Among those suing is Bill Hemrick, the Brentwood millionaire who is the Tennessee financial director for Republican presidential candidate Michele Bachmann. Hemrick has been active in tea party circles in Williamson County, helping to organize the National Tea Party Convention in Nashville in 2010 that was headlined by Sarah Palin. He worked briefly raising money for presidential candidate Herman Cain.

Hemrick and the other plaintiffs — Howard Luartes, Reinhold Holtkamp and Melvin W. Martin of Williamson County; James Hearn of Davidson County; and James Huffnagle of Dickson County — ultimately invested $287,500 in the tea party television venture.

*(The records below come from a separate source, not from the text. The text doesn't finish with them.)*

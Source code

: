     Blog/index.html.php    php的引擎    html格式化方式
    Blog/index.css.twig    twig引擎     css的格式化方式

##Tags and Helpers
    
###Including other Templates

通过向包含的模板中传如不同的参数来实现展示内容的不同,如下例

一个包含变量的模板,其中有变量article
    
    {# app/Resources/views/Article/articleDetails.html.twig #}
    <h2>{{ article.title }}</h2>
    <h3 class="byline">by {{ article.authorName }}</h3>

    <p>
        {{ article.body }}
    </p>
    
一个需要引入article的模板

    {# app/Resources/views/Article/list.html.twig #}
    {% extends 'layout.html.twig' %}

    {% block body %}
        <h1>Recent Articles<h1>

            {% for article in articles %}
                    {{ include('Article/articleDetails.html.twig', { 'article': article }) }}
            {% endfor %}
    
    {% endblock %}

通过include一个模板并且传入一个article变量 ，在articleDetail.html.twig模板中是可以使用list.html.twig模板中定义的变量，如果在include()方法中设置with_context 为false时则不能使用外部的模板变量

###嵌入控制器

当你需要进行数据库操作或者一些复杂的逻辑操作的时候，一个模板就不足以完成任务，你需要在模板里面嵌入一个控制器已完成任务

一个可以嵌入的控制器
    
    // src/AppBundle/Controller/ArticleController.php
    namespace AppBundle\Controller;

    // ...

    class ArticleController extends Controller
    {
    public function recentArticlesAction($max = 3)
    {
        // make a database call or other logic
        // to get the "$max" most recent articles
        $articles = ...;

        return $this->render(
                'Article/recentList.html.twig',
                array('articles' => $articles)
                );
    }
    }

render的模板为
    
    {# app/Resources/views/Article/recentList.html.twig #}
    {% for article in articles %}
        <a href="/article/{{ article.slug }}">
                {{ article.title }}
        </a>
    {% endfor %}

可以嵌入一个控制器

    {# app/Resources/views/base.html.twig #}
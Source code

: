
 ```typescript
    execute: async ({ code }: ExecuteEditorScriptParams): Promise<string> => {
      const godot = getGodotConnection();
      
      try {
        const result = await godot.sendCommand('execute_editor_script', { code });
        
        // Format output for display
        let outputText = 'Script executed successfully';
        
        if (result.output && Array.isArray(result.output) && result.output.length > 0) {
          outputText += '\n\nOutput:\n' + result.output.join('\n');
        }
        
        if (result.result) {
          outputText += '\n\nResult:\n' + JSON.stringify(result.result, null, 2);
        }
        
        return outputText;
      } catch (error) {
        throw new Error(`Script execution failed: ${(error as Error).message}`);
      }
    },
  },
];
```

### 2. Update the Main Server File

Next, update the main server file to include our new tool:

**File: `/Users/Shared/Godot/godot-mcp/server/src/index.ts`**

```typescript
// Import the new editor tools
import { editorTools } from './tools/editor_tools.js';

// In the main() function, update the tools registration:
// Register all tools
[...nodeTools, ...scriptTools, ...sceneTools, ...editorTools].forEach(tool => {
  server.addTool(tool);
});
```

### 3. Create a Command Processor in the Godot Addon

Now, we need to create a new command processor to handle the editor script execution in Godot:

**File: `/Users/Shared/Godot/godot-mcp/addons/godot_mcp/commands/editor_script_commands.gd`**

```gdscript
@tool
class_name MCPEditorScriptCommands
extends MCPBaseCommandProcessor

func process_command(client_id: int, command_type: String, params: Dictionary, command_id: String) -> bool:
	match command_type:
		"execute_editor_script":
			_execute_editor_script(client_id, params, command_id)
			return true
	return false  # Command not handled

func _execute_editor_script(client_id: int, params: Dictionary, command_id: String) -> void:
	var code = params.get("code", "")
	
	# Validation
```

Hemrick and Anthony Loiacono founded Tea Party HD in 2010, but Hemrick and the other investors now claim in the lawsuit that Loiacono never kicked in his own promised investment and used the plaintiffs’ money as his own “personal bank account” to pay himself, his family members and his business, Heads & Tails Inc., “exorbitant rates” for the few projects Tea Party HD undertook.

“The alleged purpose of Tea Party HD was to be the ‘world’s first HD provider of news about the Tea Party,’ ” the lawsuit states. “In reality it was an investment scheme to defraud politically conservative-minded citizens who support the Tea Party mission.”

I love this part:

Loiacono has not filed a response in the lawsuit, but sent a news release to The Tennessean in which he challenged Hemrick to settle the lawsuit by facing off in a televised “lie detector challenge” in Nashville. Loiacono proposed that, if he wins, the lawsuit be dropped and he be reimbursed for all his expenses.

They could put it on Tea Party HD! Oh wait….

Anyway, the suit has been filed in Tennesee and can probably be found under Morans v. Loiacono.